GVLE inter-block scan on the first segment

In order to detect that the segmented prefix sum has already been calculated for a particular \(d\_scan\) sub-vector element, bits 57 to 62 of each element are used to store the number of atomic additions performed on it. This sums counter is implemented by performing the atomic additions with the bit 57 of the bit-lengths of the block-codes set to 1. The bits 0 to 56 of each element j of each \(d\_scan\) sub-vector i are used to store the corresponding segmented scan value, i.e., the sum of bit-lengths of block-codes \(32 \times i\) to \(32 \times i + j\). In the case of the thirty-second element of each sub-vector i except the first, a second value is assigned to its bits 0 to 56 in a posterior stage of our algorithm, which is the not-segmented scan value, i.e., the sum of bit-lengths of block-codes 0 to \(32 \times i + 31\). To distinguish between these two mutually exclusive values, in the second case, a flag will be activated in the bit 63, which will be referred to as flag P. Table 1 shows an example of GVLE inter-block scan, which presents an extract of the first 64 values written in \(d\_scan\) (i.e., the corresponding to the first two segments). Note that \(d\_scan[63]\) is the only element that has the flag P activated (the bit 63 is 1). The reason is that it stores the sum (1, 206, 728) of all the bit-lengths of segments 0 and 1. The remaining elements hold the segmented scan value (bits 0 to 56), and the number of atomic additions performed on them (bits 57 to 62).

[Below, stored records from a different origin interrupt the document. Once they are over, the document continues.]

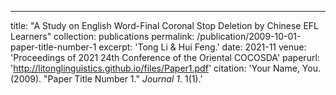 ---
title: "A Study on English Word-Final Coronal Stop Deletion by Chinese EFL Learners"
collection: publications
permalink: /publication/2009-10-01-paper-title-number-1
excerpt: 'Tong Li & Hui Feng.'
date: 2021-11
venue: 'Proceedings of 2021 24th Conference of the Oriental COCOSDA'
paperurl: 'http://litonglinguistics.github.io/files/Paper1.pdf'
citation: 'Your Name, You. (2009). &quot;Paper Title Number 1.&quot; <i>Journal 1</i>. 1(1).'
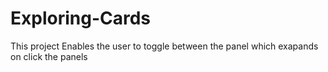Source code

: # Exploring-Cards

This project Enables the user to toggle between the panel which exapands on click the panels
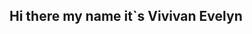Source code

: ## Hi there my name it`s Vivivan Evelyn

<!--
**Vividograu/vividograu** is a ✨ _special_ ✨ repository because its `README.md` (this file) appears on your GitHub profile.

Here are some ideas to get you started:

- 🔭 Sou aluna do Alura
- 🌱 Estou me desenvolvendo na linguagem JavaScript
- 👯 Estou me desenvolvendo na linguagem JavaScript
- 🤔 I’m looking for help with ...
- 💬 Ask me about ...
- 📫 voce pode entra em contato comigo pelo seguinte e-mail: 00001119842815sp@al.educacao.sp.gov.br
- 😄 Pronouns: ...
- ⚡ ![<img src="https://www.icegif.com/wp-content/uploads/icegif-4777.gif" alt="Jujutsu Kaisen Gif - IceGif"/>![image](https://github.com/user-attachments/assets/1783d67e-ec22-4a06-921e-9a789cf0909c)(link) 
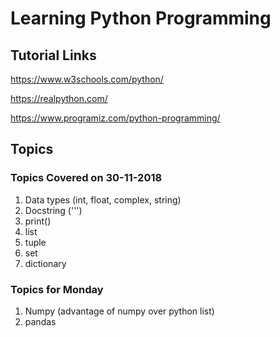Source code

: # Learning Python Programming
## Tutorial Links
https://www.w3schools.com/python/

https://realpython.com/

https://www.programiz.com/python-programming/

## Topics
### Topics Covered on 30-11-2018
  1. Data types (int, float, complex, string)
  2. Docstring (''')
  3. print()
  4. list
  5. tuple
  6. set
  7. dictionary
  
### Topics for Monday
  1. Numpy (advantage of numpy over python list)
  2. pandas
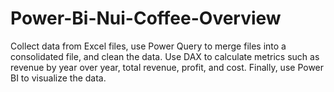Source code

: # Power-Bi-Nui-Coffee-Overview
Collect data from Excel files, use Power Query to merge files into a consolidated file, and clean the data. 
Use DAX to calculate metrics such as revenue by year over year, total revenue, profit, and cost. 
Finally, use Power BI to visualize the data.
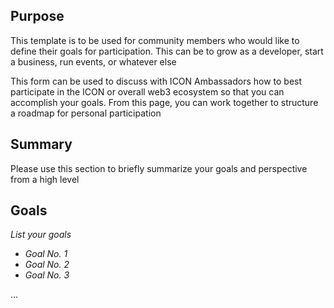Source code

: ## Purpose
This template is to be used for community members who would like to define their goals for participation. This can be to grow as a developer, start a business, run events, or whatever else

This form can be used to discuss with ICON Ambassadors how to best participate in the ICON or overall web3 ecosystem so that you can accomplish your goals. From this page, you can work together to structure a roadmap for personal participation

## Summary
Please use this section to briefly summarize your goals and perspective from a high level

## Goals
*List your goals*
- *Goal No. 1*
- *Goal No. 2*
- *Goal No. 3*

...

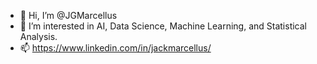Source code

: - 👋 Hi, I’m @JGMarcellus
- 👀 I’m interested in AI, Data Science, Machine Learning, and Statistical Analysis.
- 📫 https://www.linkedin.com/in/jackmarcellus/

Let us define a sub-code as the bit-stream composed of the block-codes managed by a sub-grid. Given a thread-block j of a sub-grid i, the first warp of the thread-block follows the next steps to calculate the parameter \(blockcode\_pos\) of the corresponding block-code:

Table 1 Example of GVLE inter-block scan on the two first segments
  1. 1.

    It performs an atomic addition of the bit-length of the block-code (with the bit 57 set to 1) to the elements j to 31 of the sub-vector i.

  2. 2.

    It gets the bit-position of the block-code in its sub-code, which will be referred to as \(pos\_of\_bc\_in\_sc\), in the following way. If \(j = 0\), clearly \(pos\_of\_bc\_in\_sc\) is 0. Otherwise, it reads repeatedly the element \(j - 1\) of the sub-vector i until its sums counter is j. The parameter \(pos\_of\_bc\_in\_sc\) is obtained by resetting the bits 57 to 62.

  3. 3.

    It gets the bit-position of the sub-code in the output vector, which will be referred to as \(pos\_of\_sc\_in\_out\), in the following way. If \(i = 0\), clearly \(pos\_of\_sc\_in\_out\) is 0. Otherwise, it reads repeatedly the element 31 of the sub-vector \(i - 1\) until its sums counter is 32 or the flag P is activated (i.e., the value stored in bits 57 to 63 is 32 or 64). If the flag P of the read value is not activated, it repeats the same procedure on sub-vectors \(i - 2\), \(i - 3\), ... until the read value has the flag P activated or there are no more sub-vectors to process. The parameter \(pos\_of\_sc\_in\_out\) is obtained by accumulating the read values, with the bits 57 to 63 set to 0, as they are read.

  4. 4.

    The parameter \(blockcode\_pos\) is obtained by adding \(pos\_of\_bc\_in\_sc\) to \(pos\_of\_sc\_in\_out\).

  5. 5.

    If j = 31 (i.e., the thread-block is the last of the sub-grid):

    1. (a)

      It computes the bit-length of the sub-code i (\(sc\_len\)) by adding \(pos\_of\_bc\_in\_sc\) to \(blockcode\_len\).

    2. (b)

      It computes the sum of \(pos\_of\_sc\_in\_out\) to \(sc\_len\), and stores it in the element 31 of the sub-vector i with the flag P activated. Note that the written value is the bit-position of the sub-code \(i + 1\) in the output vector.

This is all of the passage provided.